What you are asked to do: Every line of the data should be written out exactly, with the pictures left out.

(Records from a dataset)
------------------------------------
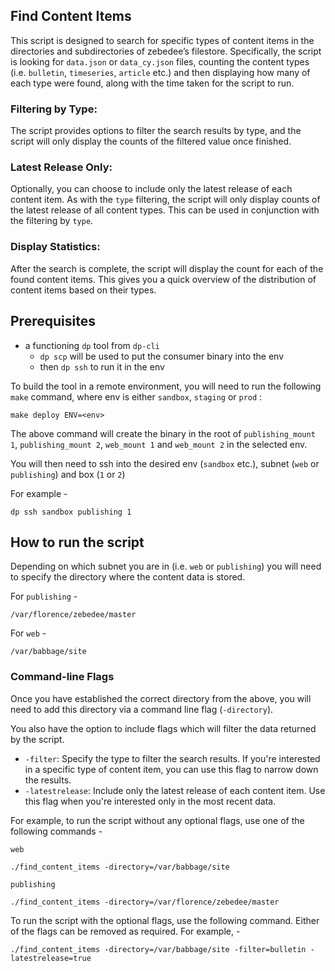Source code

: ## Find Content Items

This script is designed to search for specific types of content items in the directories and subdirectories of zebedee’s filestore. Specifically, the script is looking for `data.json` or `data_cy.json` files, counting the content types (i.e. `bulletin`, `timeseries`, `article` etc.) and then displaying how many of each type were found, along with the time taken for the script to run. 


### Filtering by Type: 
The script provides options to filter the search results by type, and the script will only display the counts of the filtered value once finished.

### Latest Release Only: 
Optionally, you can choose to include only the latest release of each content item. As with the `type` filtering, the script will only display counts of the latest release of all content types. This can be used in conjunction with the filtering by `type`.

### Display Statistics: 
After the search is complete, the script will display the count for each of the found content items. This gives you a quick overview of the distribution of content items based on their types.

## Prerequisites

- a functioning `dp` tool from `dp-cli`
    - `dp scp` will be used to put the consumer binary into the env
    - then `dp ssh` to run it in the env

To build the tool in a remote environment, you will need to run the following `make` command, where env is either `sandbox`, `staging` or `prod` :

```shell
make deploy ENV=<env>
```

The above command will create the binary in the root of `publishing_mount 1`, `publishing_mount 2`, `web_mount 1` and `web_mount 2` in the selected env.

You will then need to ssh into the desired env (`sandbox` etc.), subnet (`web` or `publishing`) and box (`1` or `2`)

For example -

```shell
dp ssh sandbox publishing 1 
```



## How to run the script

Depending on which subnet you are in (i.e. `web` or `publishing`) you will need to specify the directory where the content data is stored.

For `publishing` - 

```
/var/florence/zebedee/master
```

For `web` - 

```
/var/babbage/site
```

### Command-line Flags

Once you have established the correct directory from the above, you will need to add this directory via a command line flag (`-directory`).

You also have the option to include flags which will filter the data returned by the script.

- `-filter`: Specify the type to filter the search results. If you're interested in a specific type of content item, you can use this flag to narrow down the results.
- `-latestrelease`: Include only the latest release of each content item. Use this flag when you're interested only in the most recent data.

For example, to run the script without any optional flags, use one of the following commands -

`web`


```shell
./find_content_items -directory=/var/babbage/site
```

`publishing`

```shell
./find_content_items -directory=/var/florence/zebedee/master
```

To run the script with the optional flags, use the following command. Either of the flags can be removed as required. For example, - 

```shell
./find_content_items -directory=/var/babbage/site -filter=bulletin -latestrelease=true
```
------------------------------------
Completed exercise:
Source code

: ## Find Content Items

This script is designed to search for specific types of content items in the directories and subdirectories of zebedee’s filestore. Specifically, the script is looking for `data.json` or `data_cy.json` files, counting the content types (i.e. `bulletin`, `timeseries`, `article` etc.) and then displaying how many of each type were found, along with the time taken for the script to run. 


### Filtering by Type: 
The script provides options to filter the search results by type, and the script will only display the counts of the filtered value once finished.

### Latest Release Only: 
Optionally, you can choose to include only the latest release of each content item. As with the `type` filtering, the script will only display counts of the latest release of all content types. This can be used in conjunction with the filtering by `type`.

### Display Statistics: 
After the search is complete, the script will display the count for each of the found content items. This gives you a quick overview of the distribution of content items based on their types.

## Prerequisites

- a functioning `dp` tool from `dp-cli`
    - `dp scp` will be used to put the consumer binary into the env
    - then `dp ssh` to run it in the env

To build the tool in a remote environment, you will need to run the following `make` command, where env is either `sandbox`, `staging` or `prod` :

```shell
make deploy ENV=<env>
```

The above command will create the binary in the root of `publishing_mount 1`, `publishing_mount 2`, `web_mount 1` and `web_mount 2` in the selected env.

You will then need to ssh into the desired env (`sandbox` etc.), subnet (`web` or `publishing`) and box (`1` or `2`)

For example -

```shell
dp ssh sandbox publishing 1 
```



## How to run the script

Depending on which subnet you are in (i.e. `web` or `publishing`) you will need to specify the directory where the content data is stored.

For `publishing` - 

```
/var/florence/zebedee/master
```

For `web` - 

```
/var/babbage/site
```

### Command-line Flags

Once you have established the correct directory from the above, you will need to add this directory via a command line flag (`-directory`).

You also have the option to include flags which will filter the data returned by the script.

- `-filter`: Specify the type to filter the search results. If you're interested in a specific type of content item, you can use this flag to narrow down the results.
- `-latestrelease`: Include only the latest release of each content item. Use this flag when you're interested only in the most recent data.

For example, to run the script without any optional flags, use one of the following commands -

`web`


```shell
./find_content_items -directory=/var/babbage/site
```

`publishing`

```shell
./find_content_items -directory=/var/florence/zebedee/master
```

To run the script with the optional flags, use the following command. Either of the flags can be removed as required. For example, - 

```shell
./find_content_items -directory=/var/babbage/site -filter=bulletin -latestrelease=true
```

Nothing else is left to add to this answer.